Now for those who don't really know much about Indigo Imp, I'll let Jennie do the history lesson on them, as I'm excited to try my first fall beer of the year. This pours a dark orangey/amber color with a decent amount of off white head. This is hazy and opaque, which is typical of a bottle conditioned beer. The aroma on this is interesting. There's a belgian-like yeast strain blended with faint pumpkin pie spices and some dank, almost sour characteristics. The flavor on this though makes up for the dank nose. Ignore the dank nose! There's some sweet potato up front, the flavor does a 180 to almost a sour beer that builds to almost being too much, then it flips again and rounds out on some nice nutmeg, cinnamon. Oh wait, now it's less sour in the middle and brings out more toffee, caramel and spices. Damn. The third sip is even different. There's something interesting about this ever changing/evolving flavor profile. Not your typical pumpkin/autumn beer, not your typical sour/open fermented beer. There's some creaminess to the mouthfeel with a slight puckering residue left over.
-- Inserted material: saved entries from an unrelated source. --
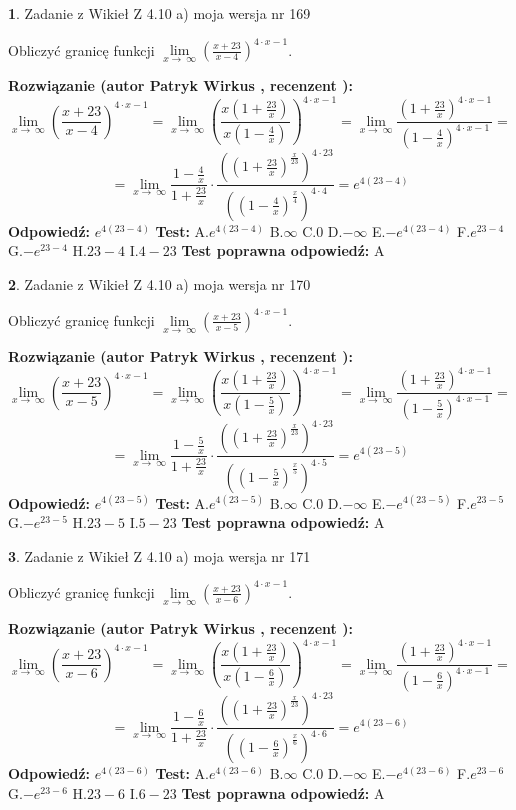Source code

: \documentclass[12pt, a4paper]{article}
\theoremstyle{definition} %
\newtheorem{zad}{}
\newcommand{\zadStart}[1]{\begin{zad}#1\newline}
\newcommand{\zadStop}{\end{zad}}
\newcommand{\rozwStart}[2]{\noindent \textbf{Rozwiązanie (autor #1 , recenzent #2): }\newline}
\newcommand{\rozwStop}{\newline}
\newcommand{\odpStart}{\noindent \textbf{Odpowiedź:}\newline}
\newcommand{\odpStop}{\newline}
\newcommand{\testStart}{\noindent \textbf{Test:}\newline}
\newcommand{\testStop}{\newline}
\newcommand{\kluczStart}{\noindent \textbf{Test poprawna odpowiedź:}\newline}
\newcommand{\kluczStop}{\newline}
\begin{document}
\zadStart{Zadanie z Wikieł Z 4.10 a) moja wersja nr 169}


Obliczyć granicę funkcji  $\lim\limits_{x\to\ \infty}(\frac{x+23}{x-4})^{4\cdot x-1}$.
\zadStop
\rozwStart{Patryk Wirkus}{}
$$\lim\limits_{x\to\ \infty}(\frac{x+23}{x-4})^{4\cdot x-1} = \lim\limits_{x\to\ \infty}(\frac{x(1+\frac{23}{x})}{x(1-\frac{4}{x})})^{4\cdot x-1}=\lim\limits_{x\to\ \infty}\frac{(1+\frac{23}{x})^{4\cdot x-1}}{(1-\frac{4}{x})^{4\cdot x-1}}=$$
$$=\lim\limits_{x\to\ \infty}\frac{1-\frac{4}{x}}{1+\frac{23}{x}}\cdot\frac{((1+\frac{23}{x})^{\frac{x}{23}})^{4\cdot23}}{((1-\frac{4}{x})^{\frac{x}{4}})^{4\cdot4}}=e^{4(23-4)}$$
\rozwStop
\odpStart
$e^{4(23-4)}$
\odpStop
\testStart
A.$e^{4(23-4)}$ B.$\infty$ C.$0$ D.$-\infty$ E.$-e^{4(23-4)}$
F.$e^{23-4}$ G.$-e^{23-4}$
H.$23-4$
I.$4-23$
\testStop
\kluczStart
A
\kluczStop



\zadStart{Zadanie z Wikieł Z 4.10 a) moja wersja nr 170}


Obliczyć granicę funkcji  $\lim\limits_{x\to\ \infty}(\frac{x+23}{x-5})^{4\cdot x-1}$.
\zadStop
\rozwStart{Patryk Wirkus}{}
$$\lim\limits_{x\to\ \infty}(\frac{x+23}{x-5})^{4\cdot x-1} = \lim\limits_{x\to\ \infty}(\frac{x(1+\frac{23}{x})}{x(1-\frac{5}{x})})^{4\cdot x-1}=\lim\limits_{x\to\ \infty}\frac{(1+\frac{23}{x})^{4\cdot x-1}}{(1-\frac{5}{x})^{4\cdot x-1}}=$$
$$=\lim\limits_{x\to\ \infty}\frac{1-\frac{5}{x}}{1+\frac{23}{x}}\cdot\frac{((1+\frac{23}{x})^{\frac{x}{23}})^{4\cdot23}}{((1-\frac{5}{x})^{\frac{x}{5}})^{4\cdot5}}=e^{4(23-5)}$$
\rozwStop
\odpStart
$e^{4(23-5)}$
\odpStop
\testStart
A.$e^{4(23-5)}$ B.$\infty$ C.$0$ D.$-\infty$ E.$-e^{4(23-5)}$
F.$e^{23-5}$ G.$-e^{23-5}$
H.$23-5$
I.$5-23$
\testStop
\kluczStart
A
\kluczStop



\zadStart{Zadanie z Wikieł Z 4.10 a) moja wersja nr 171}


Obliczyć granicę funkcji  $\lim\limits_{x\to\ \infty}(\frac{x+23}{x-6})^{4\cdot x-1}$.
\zadStop
\rozwStart{Patryk Wirkus}{}
$$\lim\limits_{x\to\ \infty}(\frac{x+23}{x-6})^{4\cdot x-1} = \lim\limits_{x\to\ \infty}(\frac{x(1+\frac{23}{x})}{x(1-\frac{6}{x})})^{4\cdot x-1}=\lim\limits_{x\to\ \infty}\frac{(1+\frac{23}{x})^{4\cdot x-1}}{(1-\frac{6}{x})^{4\cdot x-1}}=$$
$$=\lim\limits_{x\to\ \infty}\frac{1-\frac{6}{x}}{1+\frac{23}{x}}\cdot\frac{((1+\frac{23}{x})^{\frac{x}{23}})^{4\cdot23}}{((1-\frac{6}{x})^{\frac{x}{6}})^{4\cdot6}}=e^{4(23-6)}$$
\rozwStop
\odpStart
$e^{4(23-6)}$
\odpStop
\testStart
A.$e^{4(23-6)}$ B.$\infty$ C.$0$ D.$-\infty$ E.$-e^{4(23-6)}$
F.$e^{23-6}$ G.$-e^{23-6}$
H.$23-6$
I.$6-23$
\testStop
\kluczStart
A
\kluczStop
\end{document}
I continue sipping this transformer of beers while passing the torch onto my partner in crime. Rather pleasant, I know a few people who would really enjoy this.
4.5/5 caps
-Nathan-
It sounds like I'm up against the Optimus Prime of beers here. I'm intrigued... but since Nathan put the onus of the Indigo Imp history lesson on me, I'll address that first. Indigo Imp is based out of Cleveland, is a family operation with very limited tasting room hours, and can be hard to find as they self-distribute. All of their brews are Real Ales, which means that they are naturally carbonated. Indigo Imp's beers are also unfiltered and not pasteurized. They open ferment in shallow, open tanks, so there can be variations in flavor from batch to batch from the wild yeast that is floating in the brewery. They also only brew seven barrels at a time, which is a very small capacity. I know homebrewers who have almost that much capacity.
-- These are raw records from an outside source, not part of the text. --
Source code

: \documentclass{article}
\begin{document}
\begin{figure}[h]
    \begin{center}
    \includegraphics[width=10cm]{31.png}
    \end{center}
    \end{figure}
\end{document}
So, let's get on to the beer. This is a medium orange color with some off-white head that is still atop my glass. The aroma on this is interesting... it's not as dank as the whiff I sneaked from the bottle. It's soft citrus with some caramel and an almost sour note. Let's take a sip. Nathan described it well, with the sweet potato up front, and then the sour punch kicks in. I have yet to pick up on any pumpkin pie spices. The second sip was almost fully sour. This is very indicative of Indigo Imp's beers, coming from the open fermentation. Yep, all I am getting from this is lemon up front, then softening out to a dry finish, and all the sour notes in the middle. I'm not getting much more out of this. There is the creamy mouthfeel that I find in every Indigo Imp beer I've had.
I'm not as thrilled with this as Nathan. It's ok... I don't love it nearly as much as I do their Blonde Bombshell, which I find to be nearly revolutionary in flavor profile. This is actually one of my less favorite beers from Indigo Imp. I'm not picking up on any of the fall spices that are alleged to be in here. The sweet potato addition is hit-or-miss in the flavor, and it's just overpowered by the notes from the open fermentation. The label also indicates that it has some toasted marshmallow notes; that is so different from my experience that I am sitting here with a very confused look on my face. Candidly, I'd rather have Firebrand (an amber) or Fiend (a red rye ale), two ales they produce that are quite tasty.